Louis Even le vendredi, 15 juin 1945. Dans Le Crédit Social enseigné par Louis Even

Guerre et conscription

On a pu le constater pendant la campagne élec­torale, dès qu'ils sortent du domaine de la fiscalité, dans notre province au moins, les politiciens en quête de votes s'escriment surtout à parler contre la conscription et pour l'indépendance du Canada.

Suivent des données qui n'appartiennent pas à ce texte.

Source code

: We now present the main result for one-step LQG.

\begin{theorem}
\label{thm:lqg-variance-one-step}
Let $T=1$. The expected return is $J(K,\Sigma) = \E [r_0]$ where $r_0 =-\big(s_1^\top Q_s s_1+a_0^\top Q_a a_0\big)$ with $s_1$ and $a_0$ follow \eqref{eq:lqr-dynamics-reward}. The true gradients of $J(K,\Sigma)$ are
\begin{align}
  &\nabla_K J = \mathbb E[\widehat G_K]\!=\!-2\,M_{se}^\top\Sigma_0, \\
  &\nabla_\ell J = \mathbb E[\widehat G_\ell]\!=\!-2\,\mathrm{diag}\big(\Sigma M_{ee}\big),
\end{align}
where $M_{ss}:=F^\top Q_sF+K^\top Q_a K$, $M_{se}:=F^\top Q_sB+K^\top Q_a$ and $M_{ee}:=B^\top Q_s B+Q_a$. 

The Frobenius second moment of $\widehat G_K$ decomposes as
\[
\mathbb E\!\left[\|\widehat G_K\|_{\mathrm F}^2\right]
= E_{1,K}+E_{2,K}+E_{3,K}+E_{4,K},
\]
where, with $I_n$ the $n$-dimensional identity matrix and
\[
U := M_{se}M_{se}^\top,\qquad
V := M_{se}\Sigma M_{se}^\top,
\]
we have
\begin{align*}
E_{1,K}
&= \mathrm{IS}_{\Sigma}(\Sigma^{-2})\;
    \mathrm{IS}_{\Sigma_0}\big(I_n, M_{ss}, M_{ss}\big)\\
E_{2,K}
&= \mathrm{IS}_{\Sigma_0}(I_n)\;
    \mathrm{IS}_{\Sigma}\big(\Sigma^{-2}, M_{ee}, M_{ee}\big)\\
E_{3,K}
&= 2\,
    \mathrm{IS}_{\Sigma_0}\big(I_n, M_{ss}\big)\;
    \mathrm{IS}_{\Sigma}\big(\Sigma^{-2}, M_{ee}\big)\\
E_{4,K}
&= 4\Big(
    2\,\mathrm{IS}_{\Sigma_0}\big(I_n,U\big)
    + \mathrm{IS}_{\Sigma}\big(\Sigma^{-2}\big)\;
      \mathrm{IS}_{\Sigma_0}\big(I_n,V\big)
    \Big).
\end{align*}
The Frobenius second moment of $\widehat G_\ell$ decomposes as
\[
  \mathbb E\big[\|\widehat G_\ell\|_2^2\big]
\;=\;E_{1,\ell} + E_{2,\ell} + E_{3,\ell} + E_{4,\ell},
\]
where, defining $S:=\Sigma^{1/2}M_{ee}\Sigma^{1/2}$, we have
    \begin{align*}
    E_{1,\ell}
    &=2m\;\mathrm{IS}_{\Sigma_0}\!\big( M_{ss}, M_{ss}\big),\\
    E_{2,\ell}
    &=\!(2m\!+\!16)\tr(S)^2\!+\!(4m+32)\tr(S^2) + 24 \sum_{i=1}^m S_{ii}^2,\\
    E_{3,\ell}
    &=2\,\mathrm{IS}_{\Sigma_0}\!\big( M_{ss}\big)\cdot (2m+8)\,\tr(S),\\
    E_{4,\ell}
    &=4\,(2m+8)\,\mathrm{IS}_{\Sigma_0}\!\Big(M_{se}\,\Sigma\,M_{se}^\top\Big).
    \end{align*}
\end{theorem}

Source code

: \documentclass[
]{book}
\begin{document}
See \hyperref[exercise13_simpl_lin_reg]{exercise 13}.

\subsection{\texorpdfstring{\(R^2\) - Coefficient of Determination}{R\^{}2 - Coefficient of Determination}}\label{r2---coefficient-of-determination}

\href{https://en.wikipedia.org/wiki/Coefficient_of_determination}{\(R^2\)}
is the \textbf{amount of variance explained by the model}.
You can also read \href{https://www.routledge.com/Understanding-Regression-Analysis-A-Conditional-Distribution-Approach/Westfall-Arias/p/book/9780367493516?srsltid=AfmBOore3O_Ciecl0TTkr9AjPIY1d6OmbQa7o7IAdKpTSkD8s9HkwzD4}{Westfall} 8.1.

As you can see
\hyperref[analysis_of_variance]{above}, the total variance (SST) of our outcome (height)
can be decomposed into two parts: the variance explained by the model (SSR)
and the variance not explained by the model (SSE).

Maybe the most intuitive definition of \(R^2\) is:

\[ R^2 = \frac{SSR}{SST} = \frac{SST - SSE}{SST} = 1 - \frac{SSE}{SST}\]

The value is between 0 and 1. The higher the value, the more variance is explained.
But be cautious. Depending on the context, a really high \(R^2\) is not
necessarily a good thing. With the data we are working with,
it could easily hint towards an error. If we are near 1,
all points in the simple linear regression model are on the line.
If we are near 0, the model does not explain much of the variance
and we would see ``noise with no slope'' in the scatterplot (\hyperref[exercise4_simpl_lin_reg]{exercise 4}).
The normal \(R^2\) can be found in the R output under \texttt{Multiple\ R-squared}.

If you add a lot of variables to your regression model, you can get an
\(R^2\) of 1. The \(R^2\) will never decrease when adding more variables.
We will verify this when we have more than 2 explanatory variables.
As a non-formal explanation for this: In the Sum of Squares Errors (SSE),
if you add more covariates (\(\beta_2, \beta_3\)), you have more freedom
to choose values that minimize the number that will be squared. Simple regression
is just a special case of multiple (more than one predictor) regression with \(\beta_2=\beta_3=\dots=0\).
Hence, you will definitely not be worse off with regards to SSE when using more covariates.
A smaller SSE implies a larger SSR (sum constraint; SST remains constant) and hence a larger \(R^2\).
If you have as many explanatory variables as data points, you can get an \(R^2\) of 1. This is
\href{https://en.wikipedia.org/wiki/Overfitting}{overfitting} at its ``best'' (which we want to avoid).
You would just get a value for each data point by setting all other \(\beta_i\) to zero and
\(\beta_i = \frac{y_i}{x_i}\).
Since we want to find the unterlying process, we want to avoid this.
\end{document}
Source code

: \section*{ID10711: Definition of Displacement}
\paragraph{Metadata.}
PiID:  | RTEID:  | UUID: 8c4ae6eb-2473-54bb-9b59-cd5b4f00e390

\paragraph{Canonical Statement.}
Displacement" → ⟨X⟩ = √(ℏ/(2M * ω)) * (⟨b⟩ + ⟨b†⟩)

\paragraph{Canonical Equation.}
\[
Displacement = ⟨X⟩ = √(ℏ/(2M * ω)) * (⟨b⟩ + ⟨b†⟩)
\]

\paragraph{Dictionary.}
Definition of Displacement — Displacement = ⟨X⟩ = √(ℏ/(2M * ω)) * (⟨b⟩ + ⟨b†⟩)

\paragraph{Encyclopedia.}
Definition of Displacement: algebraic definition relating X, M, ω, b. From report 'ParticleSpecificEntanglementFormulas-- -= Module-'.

L'indépendance du Canada et l'anti-conscription­nisme répondent sûrement aux désirs de la grande majorité des Canadiens français. Mais il ne faut pas oublier que quarante autres nations, indépen­dantes depuis longtemps, sont tout de même en­trées dans la grande boucherie malgré leur indé­pendance  ; et que nos voisins du Sud, aussi amants que nous de la liberté, ont eu une conscription en­core plus rigide que la nôtre.

Nous, créditistes de Nouvelle-France, sommes autant que quiconque en faveur de l'indépendance totale du Canada, tout comme nous sommes en faveur de l'autonomie complète de la province de Québec, de l'autonomie de la famille et de l'auto­nomie de chaque personne.

Mais nous savons fort bien que toute indépen­dance ou toute autonomie, pour être réelle et s'exercer effectivement, nécessite d'abord l'indé­pendance financière. Dans le monde moderne, la servitude financière signifie la paralysie ou l'escla­vage dans tous les domaines d'ordre temporel.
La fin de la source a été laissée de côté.